1 INTRODUCTION

Moving elastic strings, beams, membranes and plates are the most popular models in the study of moving materials. The scientific literature presents a large number of works where these models are used, leading to the solution of differential equations with partial derivatives of the second and fourth orders. Detailed reviews of works on moving materials are contained, for example, in monographs [13]. A number of studies have been devoted to the issues of free oscillations, including the nature of wave propagation in a moving medium and the effects of axial motion of the frequency spectrum and eigenvalues. It was shown that the natural frequency of each mode decreases with increasing transport speed and that a moving string, beam, panel, and plate will experience divergence instability at a sufficiently high speed (see, for example, [4, 5]). The task of increasing the critical value of the transport speed, at which the phenomenon of static instability (divergence) of the web (panels, plates) occurs, is relevant for many technological processes associated with the longitudinal movement of materials (production of paper and films, rotation of disks and rods, movement of conveyor belts, drive belts, etc.). As a result of the theoretical studies carried out, the dependences of critical velocities on a number of determining parameters were analytically obtained earlier [1, 2, 6, 7]. One possible way to increase the critical speed is to change the internal structure of the web itself. Layered structures and their optimization can play an important role here [8].

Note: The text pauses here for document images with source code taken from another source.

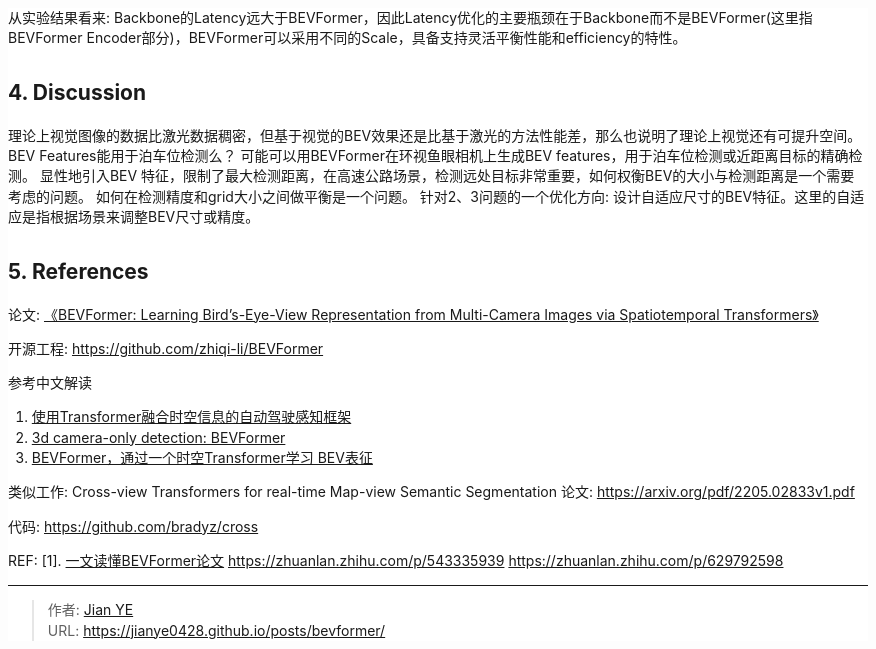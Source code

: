 从实验结果看来: Backbone的Latency远大于BEVFormer，因此Latency优化的主要瓶颈在于Backbone而不是BEVFormer(这里指BEVFormer Encoder部分)，BEVFormer可以采用不同的Scale，具备支持灵活平衡性能和efficiency的特性。

## 4. Discussion
理论上视觉图像的数据比激光数据稠密，但基于视觉的BEV效果还是比基于激光的方法性能差，那么也说明了理论上视觉还有可提升空间。
BEV Features能用于泊车位检测么？ 可能可以用BEVFormer在环视鱼眼相机上生成BEV features，用于泊车位检测或近距离目标的精确检测。
显性地引入BEV 特征，限制了最大检测距离，在高速公路场景，检测远处目标非常重要，如何权衡BEV的大小与检测距离是一个需要考虑的问题。
如何在检测精度和grid大小之间做平衡是一个问题。
针对2、3问题的一个优化方向: 设计自适应尺寸的BEV特征。这里的自适应是指根据场景来调整BEV尺寸或精度。

## 5. References

论文: [《BEVFormer: Learning Bird’s-Eye-View Representation from Multi-Camera Images via Spatiotemporal Transformers》](https://link.zhihu.com/?target=https%3A//arxiv.org/pdf/2203.17270.pdf)

开源工程: https://github.com/zhiqi-li/BEVFormer

参考中文解读

1. [使用Transformer融合时空信息的自动驾驶感知框架](https://zhuanlan.zhihu.com/p/495819042)
2. [3d camera-only detection: BEVFormer](https://zhuanlan.zhihu.com/p/491890969)
3. [BEVFormer，通过一个时空Transformer学习 BEV表征](https://zhuanlan.zhihu.com/p/496284695)

类似工作:
Cross-view Transformers for real-time Map-view Semantic Segmentation
论文: https://arxiv.org/pdf/2205.02833v1.pdf

代码: https://github.com/bradyz/cross











REF:
[1]. [一文读懂BEVFormer论文](https://zhuanlan.zhihu.com/p/538490215)
https://zhuanlan.zhihu.com/p/543335939
https://zhuanlan.zhihu.com/p/629792598

---

> 作者: [Jian YE](https://github.com/jianye0428)  
> URL: https://jianye0428.github.io/posts/bevformer/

In practice, it may be necessary to satisfy not one, but several quality criteria when designing structures. The issues of multiobjective and multiobjective optimization in mechanics based on the Pareto and Nash approaches are also the subject of a large number of studies. The first works devoted to the application of multiobjective optimization in mechanics were published by Stadler [10, 11], Eschenauer [12, 13] and others. Let us also note Stadler’s review [14] on multiobjective optimization in mechanics, the collective monograph edited by Stadler [15], and Mittenen’s monograph [16] devoted to nonlinear problems of multiobjective optimization. Multicriteria approaches to the problems of optimal design of structures were discussed in [17, 18]. The issues of multi-purpose optimization of structures were also considered in relation to the problems of contact interaction and high-speed penetration of bodies into deformable media in the monograph [19].

In this article, within the framework of multicriteria Pareto optimization, using the numerical method of nonlocal optimization (genetic algorithm [2022]), the order of the layers of a moving web (layered plate) and their thickness are determined in order to satisfy a number of selected criteria: the maximum critical divergence rate, the maximum flexural stiffness and minimum linear weight of the layered web.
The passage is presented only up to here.